§ **Exercise objective**: Every record below needs to be set down exactly. Pictures do not belong in the copy.

§ **Recorded data**:
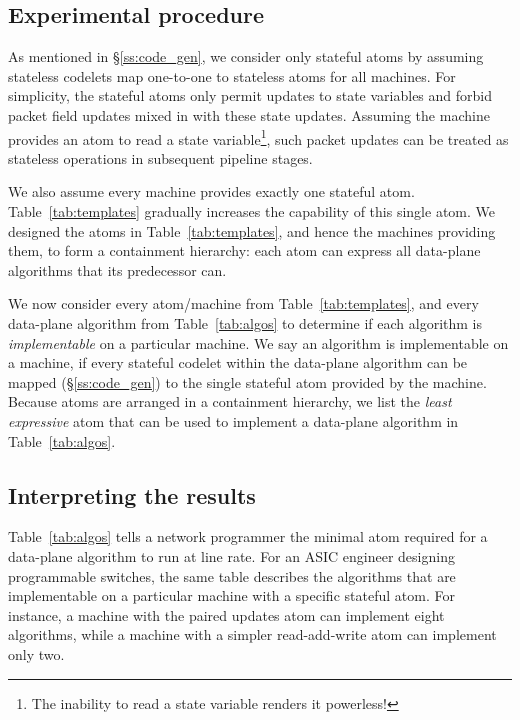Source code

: \subsection{Experimental procedure}
As mentioned in \S\ref{ss:code_gen}, we consider only stateful atoms by
assuming stateless codelets map one-to-one to stateless atoms for all
\absmachine machines. For simplicity, the stateful atoms only permit updates to
state variables and forbid packet field updates mixed in with these state
updates.  Assuming the \absmachine machine provides an atom to read a state
variable\footnote{The inability to read a state variable renders it
powerless!}, such packet updates can be treated as stateless operations in
subsequent pipeline stages.

We also assume every \absmachine machine provides exactly one stateful atom.
Table~\ref{tab:templates} gradually increases the capability of this single
atom.  We designed the atoms in Table~\ref{tab:templates}, and hence the
\absmachine machines providing them, to form a containment hierarchy: each atom
can express all data-plane algorithms that its predecessor can.

We now consider every atom/\absmachine machine from Table~\ref{tab:templates},
and every data-plane algorithm from Table~\ref{tab:algos} to determine if each
algorithm is \textit{implementable} on a particular \absmachine machine. We say
an algorithm is implementable on a \absmachine machine, if every stateful
codelet within the data-plane algorithm can be mapped (\S\ref{ss:code_gen}) to
the single stateful atom provided by the \absmachine machine. Because atoms are
arranged in a containment hierarchy, we list the \textit{least expressive} atom
that can be used to implement a data-plane algorithm in Table~\ref{tab:algos}.

\subsection{Interpreting the results}
Table~\ref{tab:algos} tells a network programmer the minimal atom required for
a data-plane algorithm to run at line rate. For an ASIC engineer designing
programmable switches, the same table describes the algorithms that are
implementable on a particular \absmachine machine with a specific stateful
atom. For instance, a \absmachine machine with the paired updates atom can
implement eight algorithms, while a machine with a simpler read-add-write atom
can implement only two.


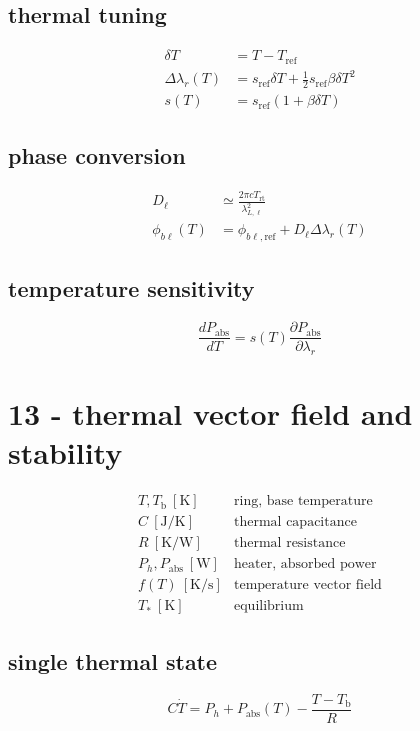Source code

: \subsection*{thermal tuning}
\[
\displaystyle \begin{aligned}\delta T&=T-T_{\mathrm{ref}}\\\Delta\lambda_r(T)&=s_{\mathrm{ref}}\delta T+\tfrac12s_{\mathrm{ref}}\beta\delta T^2\\s(T)&=s_{\mathrm{ref}}(1+\beta\delta T)\end{aligned}
\]

\subsection*{phase conversion}
\[
\displaystyle \begin{aligned}D_\ell&\simeq\frac{2\pi cT_{\mathrm{rt}}}{\lambda_{L,\ell}^2}\\\phi_{b\ell}(T)&=\phi_{b\ell,\mathrm{ref}}+D_\ell\Delta\lambda_r(T)\end{aligned}
\]

\subsection*{temperature sensitivity}
\[
\displaystyle \frac{dP_{\mathrm{abs}}}{dT}=s(T)\frac{\partial P_{\mathrm{abs}}}{\partial\lambda_r}
\]

\clearpage
\section*{13 - thermal vector field and stability}

\[
\begin{array}{ll}T,T_{\mathrm b}\ [\mathrm K]&\text{ring, base temperature}\\[0.6em]C\ [\mathrm{J/K}]&\text{thermal capacitance}\\[0.6em]R\ [\mathrm{K/W}]&\text{thermal resistance}\\[0.6em]P_h,P_{\mathrm{abs}}\ [\mathrm W]&\text{heater, absorbed power}\\[0.6em]f(T)\ [\mathrm{K/s}]&\text{temperature vector field}\\[0.6em]T_*\ [\mathrm K]&\text{equilibrium}\end{array}
\]

\subsection*{single thermal state}
\[
\displaystyle C\dot T=P_h+P_{\mathrm{abs}}(T)-\frac{T-T_{\mathrm b}}R
\]

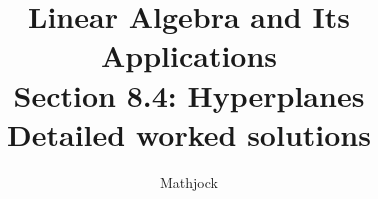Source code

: 
\title{\textbf{Linear Algebra and Its Applications}\\[0.3em]Section 8.4: Hyperplanes\\[0.3em]\large Detailed worked solutions}
\author{Mathjock}
\date{}

\maketitle
\bookinfo
\tableofcontents
\clearpage
\renewcommand{\thesection}{8.\arabic{section}}
\renewcommand{\theHsection}{8.\arabic{section}}
\setcounter{section}{3}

§ **Response to the task**:
Source code

: \subsection{Experimental procedure}
As mentioned in \S\ref{ss:code_gen}, we consider only stateful atoms by
assuming stateless codelets map one-to-one to stateless atoms for all
\absmachine machines. For simplicity, the stateful atoms only permit updates to
state variables and forbid packet field updates mixed in with these state
updates.  Assuming the \absmachine machine provides an atom to read a state
variable\footnote{The inability to read a state variable renders it
powerless!}, such packet updates can be treated as stateless operations in
subsequent pipeline stages.

We also assume every \absmachine machine provides exactly one stateful atom.
Table~\ref{tab:templates} gradually increases the capability of this single
atom.  We designed the atoms in Table~\ref{tab:templates}, and hence the
\absmachine machines providing them, to form a containment hierarchy: each atom
can express all data-plane algorithms that its predecessor can.

We now consider every atom/\absmachine machine from Table~\ref{tab:templates},
and every data-plane algorithm from Table~\ref{tab:algos} to determine if each
algorithm is \textit{implementable} on a particular \absmachine machine. We say
an algorithm is implementable on a \absmachine machine, if every stateful
codelet within the data-plane algorithm can be mapped (\S\ref{ss:code_gen}) to
the single stateful atom provided by the \absmachine machine. Because atoms are
arranged in a containment hierarchy, we list the \textit{least expressive} atom
that can be used to implement a data-plane algorithm in Table~\ref{tab:algos}.

\subsection{Interpreting the results}
Table~\ref{tab:algos} tells a network programmer the minimal atom required for
a data-plane algorithm to run at line rate. For an ASIC engineer designing
programmable switches, the same table describes the algorithms that are
implementable on a particular \absmachine machine with a specific stateful
atom. For instance, a \absmachine machine with the paired updates atom can
implement eight algorithms, while a machine with a simpler read-add-write atom
can implement only two.


Source code

: \subsection*{thermal tuning}
\[
\displaystyle \begin{aligned}\delta T&=T-T_{\mathrm{ref}}\\\Delta\lambda_r(T)&=s_{\mathrm{ref}}\delta T+\tfrac12s_{\mathrm{ref}}\beta\delta T^2\\s(T)&=s_{\mathrm{ref}}(1+\beta\delta T)\end{aligned}
\]

\subsection*{phase conversion}
\[
\displaystyle \begin{aligned}D_\ell&\simeq\frac{2\pi cT_{\mathrm{rt}}}{\lambda_{L,\ell}^2}\\\phi_{b\ell}(T)&=\phi_{b\ell,\mathrm{ref}}+D_\ell\Delta\lambda_r(T)\end{aligned}
\]

\subsection*{temperature sensitivity}
\[
\displaystyle \frac{dP_{\mathrm{abs}}}{dT}=s(T)\frac{\partial P_{\mathrm{abs}}}{\partial\lambda_r}
\]

\clearpage
\section*{13 - thermal vector field and stability}

\[
\begin{array}{ll}T,T_{\mathrm b}\ [\mathrm K]&\text{ring, base temperature}\\[0.6em]C\ [\mathrm{J/K}]&\text{thermal capacitance}\\[0.6em]R\ [\mathrm{K/W}]&\text{thermal resistance}\\[0.6em]P_h,P_{\mathrm{abs}}\ [\mathrm W]&\text{heater, absorbed power}\\[0.6em]f(T)\ [\mathrm{K/s}]&\text{temperature vector field}\\[0.6em]T_*\ [\mathrm K]&\text{equilibrium}\end{array}
\]

\subsection*{single thermal state}
\[
\displaystyle C\dot T=P_h+P_{\mathrm{abs}}(T)-\frac{T-T_{\mathrm b}}R
\]

Source code

: 
\title{\textbf{Linear Algebra and Its Applications}\\[0.3em]Section 8.4: Hyperplanes\\[0.3em]\large Detailed worked solutions}
\author{Mathjock}
\date{}

\maketitle
\bookinfo
\tableofcontents
\clearpage
\renewcommand{\thesection}{8.\arabic{section}}
\renewcommand{\theHsection}{8.\arabic{section}}
\setcounter{section}{3}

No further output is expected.